REQUIRED WORK -> The records below need copying. Match each line exactly.

DATA RECORDS ->

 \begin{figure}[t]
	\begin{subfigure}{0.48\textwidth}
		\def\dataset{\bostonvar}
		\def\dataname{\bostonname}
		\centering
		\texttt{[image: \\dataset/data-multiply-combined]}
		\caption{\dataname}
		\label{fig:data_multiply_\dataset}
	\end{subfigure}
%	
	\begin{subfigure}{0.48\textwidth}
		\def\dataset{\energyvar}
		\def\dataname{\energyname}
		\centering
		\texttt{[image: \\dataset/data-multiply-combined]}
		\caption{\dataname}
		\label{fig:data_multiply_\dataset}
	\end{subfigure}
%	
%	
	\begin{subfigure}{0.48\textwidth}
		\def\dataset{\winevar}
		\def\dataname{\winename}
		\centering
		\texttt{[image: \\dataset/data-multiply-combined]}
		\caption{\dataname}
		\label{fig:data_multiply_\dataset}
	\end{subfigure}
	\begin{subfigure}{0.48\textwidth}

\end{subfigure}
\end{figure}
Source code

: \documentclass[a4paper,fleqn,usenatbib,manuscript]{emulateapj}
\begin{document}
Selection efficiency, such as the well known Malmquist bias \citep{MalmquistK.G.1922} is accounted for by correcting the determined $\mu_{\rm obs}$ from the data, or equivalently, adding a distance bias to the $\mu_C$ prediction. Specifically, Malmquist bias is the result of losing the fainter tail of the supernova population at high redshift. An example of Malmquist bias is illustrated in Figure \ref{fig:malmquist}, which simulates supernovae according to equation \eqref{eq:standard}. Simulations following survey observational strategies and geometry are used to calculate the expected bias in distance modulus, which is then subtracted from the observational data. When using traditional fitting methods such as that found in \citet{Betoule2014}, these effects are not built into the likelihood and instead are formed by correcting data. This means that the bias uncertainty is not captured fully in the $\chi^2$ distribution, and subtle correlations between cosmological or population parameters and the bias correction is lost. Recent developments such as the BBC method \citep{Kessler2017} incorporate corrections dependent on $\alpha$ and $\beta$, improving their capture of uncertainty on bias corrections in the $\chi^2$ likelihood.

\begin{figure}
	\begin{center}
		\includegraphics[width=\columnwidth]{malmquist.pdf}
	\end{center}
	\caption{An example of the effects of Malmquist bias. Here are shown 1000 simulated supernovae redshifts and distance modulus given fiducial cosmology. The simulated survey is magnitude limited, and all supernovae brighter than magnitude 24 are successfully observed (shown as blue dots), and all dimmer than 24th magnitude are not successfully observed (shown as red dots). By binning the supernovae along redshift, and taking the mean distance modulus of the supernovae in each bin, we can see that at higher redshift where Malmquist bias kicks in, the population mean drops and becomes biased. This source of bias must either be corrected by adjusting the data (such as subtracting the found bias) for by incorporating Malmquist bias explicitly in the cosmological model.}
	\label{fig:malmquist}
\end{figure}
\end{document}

EXERCISE RESULT ->
 \begin{figure}[t]
	\begin{subfigure}{0.48\textwidth}
		\def\dataset{\bostonvar}
		\def\dataname{\bostonname}
		\centering
		\texttt{[image: \\dataset/data-multiply-combined]}
		\caption{\dataname}
		\label{fig:data_multiply_\dataset}
	\end{subfigure}
%	
	\begin{subfigure}{0.48\textwidth}
		\def\dataset{\energyvar}
		\def\dataname{\energyname}
		\centering
		\texttt{[image: \\dataset/data-multiply-combined]}
		\caption{\dataname}
		\label{fig:data_multiply_\dataset}
	\end{subfigure}
%	
%	
	\begin{subfigure}{0.48\textwidth}
		\def\dataset{\winevar}
		\def\dataname{\winename}
		\centering
		\texttt{[image: \\dataset/data-multiply-combined]}
		\caption{\dataname}
		\label{fig:data_multiply_\dataset}
	\end{subfigure}
	\begin{subfigure}{0.48\textwidth}

\end{subfigure}
\end{figure}
Source code

: \documentclass[a4paper,fleqn,usenatbib,manuscript]{emulateapj}
\begin{document}
Selection efficiency, such as the well known Malmquist bias \citep{MalmquistK.G.1922} is accounted for by correcting the determined $\mu_{\rm obs}$ from the data, or equivalently, adding a distance bias to the $\mu_C$ prediction. Specifically, Malmquist bias is the result of losing the fainter tail of the supernova population at high redshift. An example of Malmquist bias is illustrated in Figure \ref{fig:malmquist}, which simulates supernovae according to equation \eqref{eq:standard}. Simulations following survey observational strategies and geometry are used to calculate the expected bias in distance modulus, which is then subtracted from the observational data. When using traditional fitting methods such as that found in \citet{Betoule2014}, these effects are not built into the likelihood and instead are formed by correcting data. This means that the bias uncertainty is not captured fully in the $\chi^2$ distribution, and subtle correlations between cosmological or population parameters and the bias correction is lost. Recent developments such as the BBC method \citep{Kessler2017} incorporate corrections dependent on $\alpha$ and $\beta$, improving their capture of uncertainty on bias corrections in the $\chi^2$ likelihood.

\begin{figure}
	\begin{center}
		\includegraphics[width=\columnwidth]{malmquist.pdf}
	\end{center}
	\caption{An example of the effects of Malmquist bias. Here are shown 1000 simulated supernovae redshifts and distance modulus given fiducial cosmology. The simulated survey is magnitude limited, and all supernovae brighter than magnitude 24 are successfully observed (shown as blue dots), and all dimmer than 24th magnitude are not successfully observed (shown as red dots). By binning the supernovae along redshift, and taking the mean distance modulus of the supernovae in each bin, we can see that at higher redshift where Malmquist bias kicks in, the population mean drops and becomes biased. This source of bias must either be corrected by adjusting the data (such as subtracting the found bias) for by incorporating Malmquist bias explicitly in the cosmological model.}
	\label{fig:malmquist}
\end{figure}
\end{document}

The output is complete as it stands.